Last Updated on April 18, 2020 by Christopher G Mendla
This is a quick example of the GMIC Pencil Portrait plugin for Gimp.
Gimp is an open source / free image manipulation application with capabilities similar to Adobe Photoshop. However, unlike Photoshop, it is free. There are excellent plugins available for Gimp that will allow you to perform all types of image manipulation and editing. One of these is the GMIC plugin for Gimp. You can download the Gimp version of GMIC.
Once you get it installed, it should be an option under your tools menu.

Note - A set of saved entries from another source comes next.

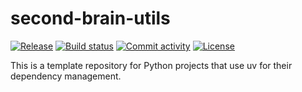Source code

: # second-brain-utils

[![Release](https://img.shields.io/github/v/release/huetc/second-brain-utils)](https://img.shields.io/github/v/release/huetc/second-brain-utils)
[![Build status](https://img.shields.io/github/actions/workflow/status/huetc/second-brain-utils/main.yml?branch=main)](https://github.com/huetc/second-brain-utils/actions/workflows/main.yml?query=branch%3Amain)
[![Commit activity](https://img.shields.io/github/commit-activity/m/huetc/second-brain-utils)](https://img.shields.io/github/commit-activity/m/huetc/second-brain-utils)
[![License](https://img.shields.io/github/license/huetc/second-brain-utils)](https://img.shields.io/github/license/huetc/second-brain-utils)

This is a template repository for Python projects that use uv for their dependency management.
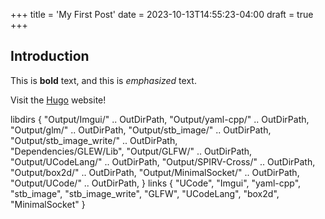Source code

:+++
title = 'My First Post'
date = 2023-10-13T14:55:23-04:00
draft = true
+++
## Introduction

This is **bold** text, and this is *emphasized* text.

Visit the [Hugo](https://gohugo.io) website!

libdirs { 
     "Output/Imgui/" .. OutDirPath,
     "Output/yaml-cpp/" .. OutDirPath,
     "Output/glm/" .. OutDirPath,
     "Output/stb_image/" .. OutDirPath,    
     "Output/stb_image_write/" .. OutDirPath,    
     "Dependencies/GLEW/Lib",
     "Output/GLFW/" .. OutDirPath, 
     "Output/UCodeLang/" .. OutDirPath, 
     "Output/SPIRV-Cross/" .. OutDirPath, 
     "Output/box2d/" .. OutDirPath, 
     "Output/MinimalSocket/" .. OutDirPath, 
     "Output/UCode/" .. OutDirPath,
    }
    links {
     "UCode",
     "Imgui",
     "yaml-cpp",
     "stb_image",
     "stb_image_write",
     "GLFW",
     "UCodeLang",
     "box2d",
     "MinimalSocket"
    }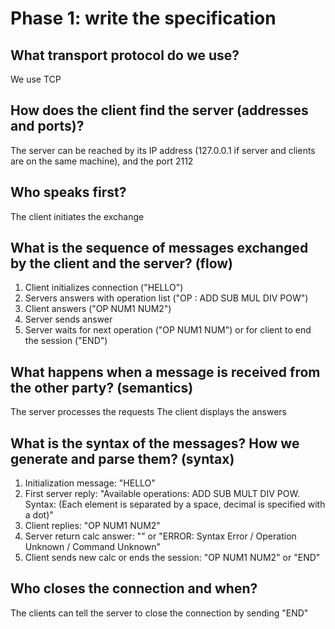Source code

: # Phase 1: write the specification
## What transport protocol do we use?
We use TCP

## How does the client find the server (addresses and ports)?
The server can be reached by its IP address (127.0.0.1 if server and clients are on the same machine), and the port 2112

## Who speaks first?
The client initiates the exchange

## What is the sequence of messages exchanged by the client and the server? (flow)
1. Client initializes connection ("HELLO")
2. Servers answers with operation list ("OP : ADD SUB MUL DIV POW")
3. Client answers ("OP NUM1 NUM2")
4. Server sends answer
5. Server waits for next operation ("OP NUM1 NUM") or for client to end the session ("END")

## What happens when a message is received from the other party? (semantics)
The server processes the requests
The client displays the answers

## What is the syntax of the messages? How we generate and parse them? (syntax)
1. Initialization message: "HELLO"
2. First server reply: 
	"Available operations: ADD SUB MULT DIV POW.
	 Syntax: <OP> <NUM1> <NUM2> (Each element is separated by a space, decimal is specified with a dot)"
3. Client replies: "OP NUM1 NUM2"
4. Server return calc answer: "<CALC RESULT>" or "ERROR: Syntax Error / Operation Unknown / Command Unknown"
5. Client sends new calc or ends the session: "OP NUM1 NUM2" or "END"

## Who closes the connection and when?
The clients can tell the server to close the connection by sending "END"
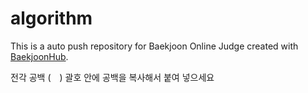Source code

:# algorithm
This is a auto push repository for Baekjoon Online Judge created with [BaekjoonHub](https://github.com/BaekjoonHub/BaekjoonHub).

전각 공백 (　) 괄호 안에 공백을 복사해서 붙여 넣으세요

There is a train station in our neighborhood that was built in 1892. I’ve shot pictures of it before. It is currently in a sad state of deterioration. I was grabbing some parts from the hardware store and decided to take some quick pictures of the station with my cell phone. It was late evening and I thought the twilight might make for some interesting lighting.
When I looked at the images later, it wasn’t quite what I was hoping for. They seemed a bit bland. Also, the exposed sheathing on the roof was a bit of an anachronism.
Playing with the color balance and contrast would probably not do much for that photo. I considered making it a black and white and adding some grain to look like an old photo. GMIC provides a LOT of filters.
If you have GMIC properly added to GIMP, you should see it under your Tools Menu
When GMIC is launched you can see and test all of the available filter options. As you can see, the list is extensive. I knew I wanted a black and white or monochrome effect. I simply clicked on different options until I found one that I liked. That was the Black and white – Pencil Portrait.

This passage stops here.